* TO DO
From the records that follow, copy every line that contains the word "work".

* SOURCE MATERIAL

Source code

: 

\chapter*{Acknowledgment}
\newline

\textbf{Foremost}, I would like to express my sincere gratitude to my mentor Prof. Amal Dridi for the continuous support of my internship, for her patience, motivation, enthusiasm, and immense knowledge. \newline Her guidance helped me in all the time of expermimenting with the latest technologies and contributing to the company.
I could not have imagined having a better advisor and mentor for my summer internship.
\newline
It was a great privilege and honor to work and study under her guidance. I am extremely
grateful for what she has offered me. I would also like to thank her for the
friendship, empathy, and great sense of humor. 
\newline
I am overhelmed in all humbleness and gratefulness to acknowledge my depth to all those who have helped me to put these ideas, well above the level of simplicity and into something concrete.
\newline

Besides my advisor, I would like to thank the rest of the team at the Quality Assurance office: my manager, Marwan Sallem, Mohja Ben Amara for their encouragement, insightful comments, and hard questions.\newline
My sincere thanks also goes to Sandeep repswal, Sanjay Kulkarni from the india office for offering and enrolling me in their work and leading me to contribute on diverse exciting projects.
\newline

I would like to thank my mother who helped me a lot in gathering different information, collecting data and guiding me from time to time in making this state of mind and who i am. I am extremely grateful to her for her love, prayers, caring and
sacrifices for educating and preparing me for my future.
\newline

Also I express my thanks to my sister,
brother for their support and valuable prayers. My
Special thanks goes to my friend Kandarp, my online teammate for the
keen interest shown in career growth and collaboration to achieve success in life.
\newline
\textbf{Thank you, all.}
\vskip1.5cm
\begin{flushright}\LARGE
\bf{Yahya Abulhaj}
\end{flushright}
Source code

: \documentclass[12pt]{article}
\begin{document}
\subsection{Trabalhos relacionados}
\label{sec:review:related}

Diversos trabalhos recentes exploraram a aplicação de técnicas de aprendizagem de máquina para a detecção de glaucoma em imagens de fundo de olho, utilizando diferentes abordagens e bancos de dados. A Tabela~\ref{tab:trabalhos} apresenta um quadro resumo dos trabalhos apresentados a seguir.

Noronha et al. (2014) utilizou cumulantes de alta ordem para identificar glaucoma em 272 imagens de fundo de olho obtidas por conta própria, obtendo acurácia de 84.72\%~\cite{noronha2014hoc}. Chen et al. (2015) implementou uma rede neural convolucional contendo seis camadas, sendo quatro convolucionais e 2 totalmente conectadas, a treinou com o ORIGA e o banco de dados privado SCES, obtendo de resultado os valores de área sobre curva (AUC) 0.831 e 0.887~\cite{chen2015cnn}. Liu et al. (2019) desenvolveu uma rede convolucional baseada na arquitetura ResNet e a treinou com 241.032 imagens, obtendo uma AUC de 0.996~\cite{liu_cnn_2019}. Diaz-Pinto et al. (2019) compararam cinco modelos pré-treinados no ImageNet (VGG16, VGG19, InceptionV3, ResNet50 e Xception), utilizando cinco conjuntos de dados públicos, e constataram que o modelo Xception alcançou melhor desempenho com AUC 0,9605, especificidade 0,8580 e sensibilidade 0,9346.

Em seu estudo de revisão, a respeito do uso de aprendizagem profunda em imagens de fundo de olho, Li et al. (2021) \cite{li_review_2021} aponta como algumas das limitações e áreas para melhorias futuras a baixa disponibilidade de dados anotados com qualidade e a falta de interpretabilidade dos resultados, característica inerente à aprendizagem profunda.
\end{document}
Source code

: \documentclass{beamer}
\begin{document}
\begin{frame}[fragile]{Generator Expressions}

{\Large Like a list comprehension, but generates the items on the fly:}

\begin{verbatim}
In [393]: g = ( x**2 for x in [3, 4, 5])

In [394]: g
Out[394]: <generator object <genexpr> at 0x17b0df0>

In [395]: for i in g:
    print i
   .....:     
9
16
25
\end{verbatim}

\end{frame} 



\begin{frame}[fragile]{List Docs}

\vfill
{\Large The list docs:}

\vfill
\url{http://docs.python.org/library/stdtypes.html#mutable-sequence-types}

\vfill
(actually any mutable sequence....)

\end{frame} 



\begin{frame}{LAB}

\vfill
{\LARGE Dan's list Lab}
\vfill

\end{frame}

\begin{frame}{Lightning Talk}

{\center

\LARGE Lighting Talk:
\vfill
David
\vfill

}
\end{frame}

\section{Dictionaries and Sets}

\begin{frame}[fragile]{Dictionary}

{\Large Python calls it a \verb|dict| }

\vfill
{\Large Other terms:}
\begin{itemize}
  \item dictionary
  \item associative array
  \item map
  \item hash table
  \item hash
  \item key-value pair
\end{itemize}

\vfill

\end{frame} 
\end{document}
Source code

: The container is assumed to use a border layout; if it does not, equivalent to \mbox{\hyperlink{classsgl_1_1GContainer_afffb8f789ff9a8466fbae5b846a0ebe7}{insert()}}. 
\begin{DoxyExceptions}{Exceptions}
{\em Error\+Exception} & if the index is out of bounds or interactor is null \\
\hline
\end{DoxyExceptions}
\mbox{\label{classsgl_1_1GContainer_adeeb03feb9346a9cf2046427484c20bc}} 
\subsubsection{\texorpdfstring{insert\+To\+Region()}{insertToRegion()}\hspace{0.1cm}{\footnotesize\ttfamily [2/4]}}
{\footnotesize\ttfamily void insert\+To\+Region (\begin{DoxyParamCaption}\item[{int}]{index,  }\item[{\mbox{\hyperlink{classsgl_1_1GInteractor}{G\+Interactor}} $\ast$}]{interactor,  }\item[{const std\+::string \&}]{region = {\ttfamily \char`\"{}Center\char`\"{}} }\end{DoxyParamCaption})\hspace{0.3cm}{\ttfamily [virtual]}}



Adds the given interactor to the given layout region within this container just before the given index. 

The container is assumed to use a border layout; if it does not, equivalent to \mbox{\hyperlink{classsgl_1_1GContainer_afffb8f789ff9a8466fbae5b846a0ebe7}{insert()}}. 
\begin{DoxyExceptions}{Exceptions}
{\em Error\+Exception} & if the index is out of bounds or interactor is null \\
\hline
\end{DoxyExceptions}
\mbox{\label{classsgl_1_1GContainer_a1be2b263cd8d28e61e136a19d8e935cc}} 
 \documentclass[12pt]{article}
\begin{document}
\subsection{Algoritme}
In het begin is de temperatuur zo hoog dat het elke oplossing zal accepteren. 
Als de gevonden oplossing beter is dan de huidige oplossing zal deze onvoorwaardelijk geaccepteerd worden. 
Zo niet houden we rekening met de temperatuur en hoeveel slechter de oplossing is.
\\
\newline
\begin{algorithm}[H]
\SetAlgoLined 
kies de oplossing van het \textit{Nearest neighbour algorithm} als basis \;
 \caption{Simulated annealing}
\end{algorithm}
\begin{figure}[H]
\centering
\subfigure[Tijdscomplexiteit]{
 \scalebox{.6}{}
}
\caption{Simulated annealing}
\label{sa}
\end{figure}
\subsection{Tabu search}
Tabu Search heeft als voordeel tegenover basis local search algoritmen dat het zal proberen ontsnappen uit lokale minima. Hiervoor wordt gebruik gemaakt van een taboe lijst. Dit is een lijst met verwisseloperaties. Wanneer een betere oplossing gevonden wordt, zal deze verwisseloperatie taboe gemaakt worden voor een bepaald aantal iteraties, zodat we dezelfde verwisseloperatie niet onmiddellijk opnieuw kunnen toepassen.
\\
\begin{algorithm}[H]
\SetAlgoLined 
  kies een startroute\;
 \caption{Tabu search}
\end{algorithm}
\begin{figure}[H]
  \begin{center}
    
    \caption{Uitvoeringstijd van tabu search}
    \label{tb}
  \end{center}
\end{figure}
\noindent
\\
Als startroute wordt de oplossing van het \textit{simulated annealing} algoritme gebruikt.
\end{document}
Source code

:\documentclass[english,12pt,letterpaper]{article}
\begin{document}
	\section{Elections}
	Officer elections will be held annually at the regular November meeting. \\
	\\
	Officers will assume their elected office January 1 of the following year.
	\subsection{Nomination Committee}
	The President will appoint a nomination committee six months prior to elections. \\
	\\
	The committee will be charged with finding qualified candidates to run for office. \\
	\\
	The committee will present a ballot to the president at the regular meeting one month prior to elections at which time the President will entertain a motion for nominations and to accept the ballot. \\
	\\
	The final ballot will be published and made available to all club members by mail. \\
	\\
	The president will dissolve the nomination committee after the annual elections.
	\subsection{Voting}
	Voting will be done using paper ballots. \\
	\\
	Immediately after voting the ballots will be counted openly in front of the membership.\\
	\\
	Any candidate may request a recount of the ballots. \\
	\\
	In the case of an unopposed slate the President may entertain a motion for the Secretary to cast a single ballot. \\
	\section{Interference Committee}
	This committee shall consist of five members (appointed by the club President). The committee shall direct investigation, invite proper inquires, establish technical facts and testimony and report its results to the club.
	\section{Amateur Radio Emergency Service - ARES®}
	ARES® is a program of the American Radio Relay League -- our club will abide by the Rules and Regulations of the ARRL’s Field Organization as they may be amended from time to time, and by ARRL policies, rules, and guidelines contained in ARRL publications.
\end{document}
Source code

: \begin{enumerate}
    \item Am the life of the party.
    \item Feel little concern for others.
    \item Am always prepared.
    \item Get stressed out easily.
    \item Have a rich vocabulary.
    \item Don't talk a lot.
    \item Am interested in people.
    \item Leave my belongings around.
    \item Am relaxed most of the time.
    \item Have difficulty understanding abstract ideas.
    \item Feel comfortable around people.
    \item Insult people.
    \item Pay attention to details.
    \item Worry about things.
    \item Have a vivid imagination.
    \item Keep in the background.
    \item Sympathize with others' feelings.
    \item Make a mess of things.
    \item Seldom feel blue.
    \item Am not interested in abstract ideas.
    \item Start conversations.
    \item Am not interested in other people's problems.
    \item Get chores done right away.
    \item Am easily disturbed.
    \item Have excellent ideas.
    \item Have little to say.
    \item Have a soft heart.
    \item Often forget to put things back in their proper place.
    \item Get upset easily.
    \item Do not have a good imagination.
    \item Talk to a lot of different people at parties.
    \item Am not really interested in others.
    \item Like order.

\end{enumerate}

* EXERCISE RESULT
It was a great privilege and honor to work and study under her guidance. I am extremely
My sincere thanks also goes to Sandeep repswal, Sanjay Kulkarni from the india office for offering and enrolling me in their work and leading me to contribute on diverse exciting projects.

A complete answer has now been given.